Just have someone turn up at the theatre and dropkick the kids two rows
forwards, it would be tempting.

Fortunately the cinema near me now does late showings (through to 1am or
later) and I'm naturally a night owl.

It is so much better!

------
nateweiss
It's really a neat little store, and some of the pencils are super cool. It
has the feeling of a record store or maybe comic book store, full of treasures
that may or may not speak to you on a given day. I'd encourage dropping in if
you're in the area, plenty of good nerdy fun to be had.

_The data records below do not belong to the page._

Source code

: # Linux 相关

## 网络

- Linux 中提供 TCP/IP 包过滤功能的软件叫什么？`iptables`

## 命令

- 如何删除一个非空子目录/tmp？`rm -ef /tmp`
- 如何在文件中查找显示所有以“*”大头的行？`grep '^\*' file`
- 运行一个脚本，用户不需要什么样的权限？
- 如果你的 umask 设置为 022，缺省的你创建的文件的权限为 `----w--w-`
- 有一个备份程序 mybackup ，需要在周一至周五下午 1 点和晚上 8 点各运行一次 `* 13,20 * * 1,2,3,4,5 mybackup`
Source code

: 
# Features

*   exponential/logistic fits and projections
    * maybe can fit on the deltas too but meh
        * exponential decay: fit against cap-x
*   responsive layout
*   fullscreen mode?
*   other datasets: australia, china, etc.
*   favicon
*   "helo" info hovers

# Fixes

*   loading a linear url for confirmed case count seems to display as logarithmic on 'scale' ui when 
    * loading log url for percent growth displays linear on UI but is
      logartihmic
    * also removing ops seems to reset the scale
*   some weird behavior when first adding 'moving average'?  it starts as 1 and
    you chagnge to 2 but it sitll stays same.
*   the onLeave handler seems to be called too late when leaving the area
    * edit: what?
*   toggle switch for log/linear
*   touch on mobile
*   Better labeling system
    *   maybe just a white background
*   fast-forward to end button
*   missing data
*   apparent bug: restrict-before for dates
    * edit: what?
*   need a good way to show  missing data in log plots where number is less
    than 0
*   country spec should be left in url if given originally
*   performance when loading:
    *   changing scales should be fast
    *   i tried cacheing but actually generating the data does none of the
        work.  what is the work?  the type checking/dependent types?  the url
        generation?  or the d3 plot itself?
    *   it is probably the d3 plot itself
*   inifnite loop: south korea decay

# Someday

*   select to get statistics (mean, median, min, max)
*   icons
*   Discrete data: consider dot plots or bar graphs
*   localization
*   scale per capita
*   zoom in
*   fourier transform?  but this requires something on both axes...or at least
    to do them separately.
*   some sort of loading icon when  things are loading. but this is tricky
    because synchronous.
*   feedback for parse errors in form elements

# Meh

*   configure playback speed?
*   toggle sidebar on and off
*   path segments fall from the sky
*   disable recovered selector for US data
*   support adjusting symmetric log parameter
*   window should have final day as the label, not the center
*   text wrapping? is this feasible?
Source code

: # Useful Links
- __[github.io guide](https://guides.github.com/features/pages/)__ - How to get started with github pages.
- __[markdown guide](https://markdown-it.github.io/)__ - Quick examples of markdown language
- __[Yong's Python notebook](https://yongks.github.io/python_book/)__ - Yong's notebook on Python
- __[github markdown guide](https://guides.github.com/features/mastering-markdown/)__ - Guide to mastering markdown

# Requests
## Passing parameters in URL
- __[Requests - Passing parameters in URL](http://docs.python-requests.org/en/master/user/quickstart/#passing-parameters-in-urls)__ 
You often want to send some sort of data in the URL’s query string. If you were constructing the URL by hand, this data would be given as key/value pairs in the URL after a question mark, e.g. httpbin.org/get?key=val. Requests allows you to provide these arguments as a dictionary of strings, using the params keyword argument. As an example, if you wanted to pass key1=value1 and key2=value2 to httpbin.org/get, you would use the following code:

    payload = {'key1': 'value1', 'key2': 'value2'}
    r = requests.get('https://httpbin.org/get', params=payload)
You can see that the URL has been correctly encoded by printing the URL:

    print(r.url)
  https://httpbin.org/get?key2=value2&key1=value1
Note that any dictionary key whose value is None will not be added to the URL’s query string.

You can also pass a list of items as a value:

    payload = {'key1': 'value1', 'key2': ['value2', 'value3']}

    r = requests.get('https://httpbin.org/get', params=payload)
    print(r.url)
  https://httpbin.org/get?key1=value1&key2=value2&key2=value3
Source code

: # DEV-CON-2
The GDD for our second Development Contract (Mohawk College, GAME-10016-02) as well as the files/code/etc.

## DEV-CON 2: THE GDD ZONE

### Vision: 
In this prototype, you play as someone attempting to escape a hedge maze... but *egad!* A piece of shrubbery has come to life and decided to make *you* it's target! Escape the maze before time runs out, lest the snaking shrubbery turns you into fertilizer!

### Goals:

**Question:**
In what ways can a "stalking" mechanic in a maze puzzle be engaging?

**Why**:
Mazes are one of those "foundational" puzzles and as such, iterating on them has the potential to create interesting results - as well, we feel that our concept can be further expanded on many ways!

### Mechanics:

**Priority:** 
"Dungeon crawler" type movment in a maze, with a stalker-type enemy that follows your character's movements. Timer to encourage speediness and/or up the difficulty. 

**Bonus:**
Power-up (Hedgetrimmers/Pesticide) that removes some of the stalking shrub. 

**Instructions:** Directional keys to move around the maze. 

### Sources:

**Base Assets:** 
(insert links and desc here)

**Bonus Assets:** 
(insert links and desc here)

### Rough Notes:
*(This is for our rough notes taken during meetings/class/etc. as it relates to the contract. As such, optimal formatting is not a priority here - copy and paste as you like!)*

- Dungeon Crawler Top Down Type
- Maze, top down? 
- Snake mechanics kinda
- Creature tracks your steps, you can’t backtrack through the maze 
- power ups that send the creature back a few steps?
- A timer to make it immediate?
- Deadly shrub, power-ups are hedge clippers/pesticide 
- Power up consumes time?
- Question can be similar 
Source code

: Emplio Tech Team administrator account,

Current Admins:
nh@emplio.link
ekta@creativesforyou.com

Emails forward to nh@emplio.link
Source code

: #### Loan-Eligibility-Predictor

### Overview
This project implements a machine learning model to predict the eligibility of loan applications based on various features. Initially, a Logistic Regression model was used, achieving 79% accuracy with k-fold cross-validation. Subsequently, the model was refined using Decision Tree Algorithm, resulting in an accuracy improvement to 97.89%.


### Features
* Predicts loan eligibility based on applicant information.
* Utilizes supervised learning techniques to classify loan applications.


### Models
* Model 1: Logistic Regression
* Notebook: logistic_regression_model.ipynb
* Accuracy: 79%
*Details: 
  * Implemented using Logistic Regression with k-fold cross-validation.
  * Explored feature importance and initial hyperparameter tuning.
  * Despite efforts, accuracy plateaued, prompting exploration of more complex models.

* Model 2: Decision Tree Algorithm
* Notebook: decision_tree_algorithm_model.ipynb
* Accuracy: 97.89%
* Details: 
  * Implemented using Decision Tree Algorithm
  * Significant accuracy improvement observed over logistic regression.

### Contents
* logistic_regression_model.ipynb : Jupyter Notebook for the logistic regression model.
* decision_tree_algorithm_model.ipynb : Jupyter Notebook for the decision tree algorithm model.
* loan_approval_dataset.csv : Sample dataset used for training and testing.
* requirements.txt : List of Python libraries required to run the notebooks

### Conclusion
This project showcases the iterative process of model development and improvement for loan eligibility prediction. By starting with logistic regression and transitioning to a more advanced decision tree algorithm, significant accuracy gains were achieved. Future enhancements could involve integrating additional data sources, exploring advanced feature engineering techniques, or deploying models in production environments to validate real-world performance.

I got a box of pencils that you sharpen on both ends, one end is red pencil
and the other is the "normal" black/graphite color. Great for drawing little
UI mockups and such.

------
polishninja
Here's her website, for anyone that's curious.
[http://cwpencils.com/](http://cwpencils.com/)

------
tzs
If you care enough about pencils to buy from a specialized pencil shop, then
perhaps you will also be interested in having your pencils hand sharpened by
an artisanal pencil sharpener:
[http://www.artisanalpencilsharpening.com](http://www.artisanalpencilsharpening.com)

Personally, I use a mechanical pencil--the Uni-ball Kuru Toga. This has a
simple, clever ratcheting mechanism in the head that slightly rotates the lead
every time you press it down on the paper and also when you pick it back up,
so it wears evenly on all sides into a conical point instead of developing a
flat spot. Here's a video showing how it works:
[https://www.youtube.com/watch?v=80k7Jl1o8Lc](https://www.youtube.com/watch?v=80k7Jl1o8Lc)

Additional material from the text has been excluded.